Scan the records below and report how many lines contain the word "uniqueKey", giving the number by itself.

Collected data entries>
++++++++

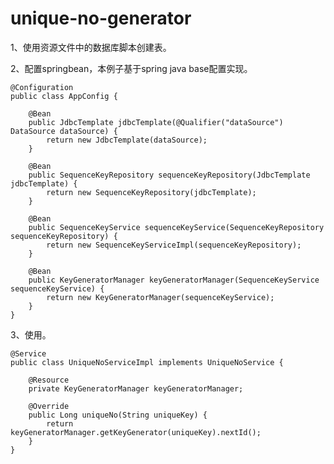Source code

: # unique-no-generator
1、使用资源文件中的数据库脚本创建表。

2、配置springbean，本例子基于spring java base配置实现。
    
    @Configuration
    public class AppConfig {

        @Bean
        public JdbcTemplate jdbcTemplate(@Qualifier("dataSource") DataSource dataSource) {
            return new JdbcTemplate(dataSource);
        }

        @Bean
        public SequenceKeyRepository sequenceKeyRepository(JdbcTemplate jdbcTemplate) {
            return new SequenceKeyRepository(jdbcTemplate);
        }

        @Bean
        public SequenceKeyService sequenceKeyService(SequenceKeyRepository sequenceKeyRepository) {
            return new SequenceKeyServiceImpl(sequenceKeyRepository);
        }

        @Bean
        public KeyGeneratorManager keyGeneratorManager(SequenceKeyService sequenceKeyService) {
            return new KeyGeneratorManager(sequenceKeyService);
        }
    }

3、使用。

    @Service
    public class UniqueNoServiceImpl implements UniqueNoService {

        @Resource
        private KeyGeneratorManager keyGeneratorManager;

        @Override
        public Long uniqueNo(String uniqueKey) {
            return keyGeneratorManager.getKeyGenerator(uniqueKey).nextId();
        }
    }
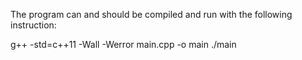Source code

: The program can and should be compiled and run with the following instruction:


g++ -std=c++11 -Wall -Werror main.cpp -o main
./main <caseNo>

++++++++

TASK RESPONSE> 2